(Source texts of formatted documents)
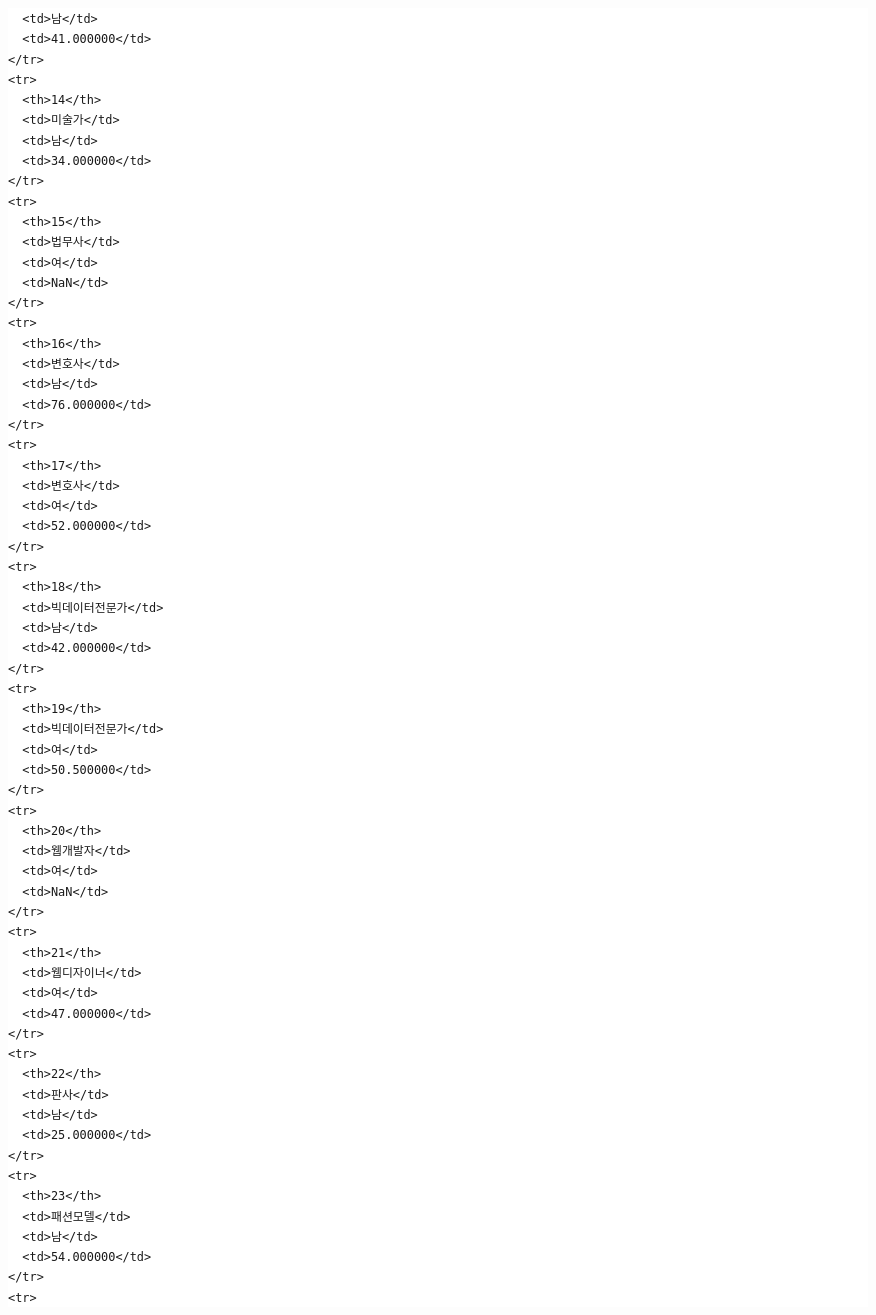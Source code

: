       <td>남</td>
      <td>41.000000</td>
    </tr>
    <tr>
      <th>14</th>
      <td>미술가</td>
      <td>남</td>
      <td>34.000000</td>
    </tr>
    <tr>
      <th>15</th>
      <td>법무사</td>
      <td>여</td>
      <td>NaN</td>
    </tr>
    <tr>
      <th>16</th>
      <td>변호사</td>
      <td>남</td>
      <td>76.000000</td>
    </tr>
    <tr>
      <th>17</th>
      <td>변호사</td>
      <td>여</td>
      <td>52.000000</td>
    </tr>
    <tr>
      <th>18</th>
      <td>빅데이터전문가</td>
      <td>남</td>
      <td>42.000000</td>
    </tr>
    <tr>
      <th>19</th>
      <td>빅데이터전문가</td>
      <td>여</td>
      <td>50.500000</td>
    </tr>
    <tr>
      <th>20</th>
      <td>웹개발자</td>
      <td>여</td>
      <td>NaN</td>
    </tr>
    <tr>
      <th>21</th>
      <td>웹디자이너</td>
      <td>여</td>
      <td>47.000000</td>
    </tr>
    <tr>
      <th>22</th>
      <td>판사</td>
      <td>남</td>
      <td>25.000000</td>
    </tr>
    <tr>
      <th>23</th>
      <td>패션모델</td>
      <td>남</td>
      <td>54.000000</td>
    </tr>
    <tr>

__Problem to solve__.
Pictures aside, give the data again exactly as it appears.

__Reply to the exercise__.
Source code

:       <td>남</td>
      <td>41.000000</td>
    </tr>
    <tr>
      <th>14</th>
      <td>미술가</td>
      <td>남</td>
      <td>34.000000</td>
    </tr>
    <tr>
      <th>15</th>
      <td>법무사</td>
      <td>여</td>
      <td>NaN</td>
    </tr>
    <tr>
      <th>16</th>
      <td>변호사</td>
      <td>남</td>
      <td>76.000000</td>
    </tr>
    <tr>
      <th>17</th>
      <td>변호사</td>
      <td>여</td>
      <td>52.000000</td>
    </tr>
    <tr>
      <th>18</th>
      <td>빅데이터전문가</td>
      <td>남</td>
      <td>42.000000</td>
    </tr>
    <tr>
      <th>19</th>
      <td>빅데이터전문가</td>
      <td>여</td>
      <td>50.500000</td>
    </tr>
    <tr>
      <th>20</th>
      <td>웹개발자</td>
      <td>여</td>
      <td>NaN</td>
    </tr>
    <tr>
      <th>21</th>
      <td>웹디자이너</td>
      <td>여</td>
      <td>47.000000</td>
    </tr>
    <tr>
      <th>22</th>
      <td>판사</td>
      <td>남</td>
      <td>25.000000</td>
    </tr>
    <tr>
      <th>23</th>
      <td>패션모델</td>
      <td>남</td>
      <td>54.000000</td>
    </tr>
    <tr>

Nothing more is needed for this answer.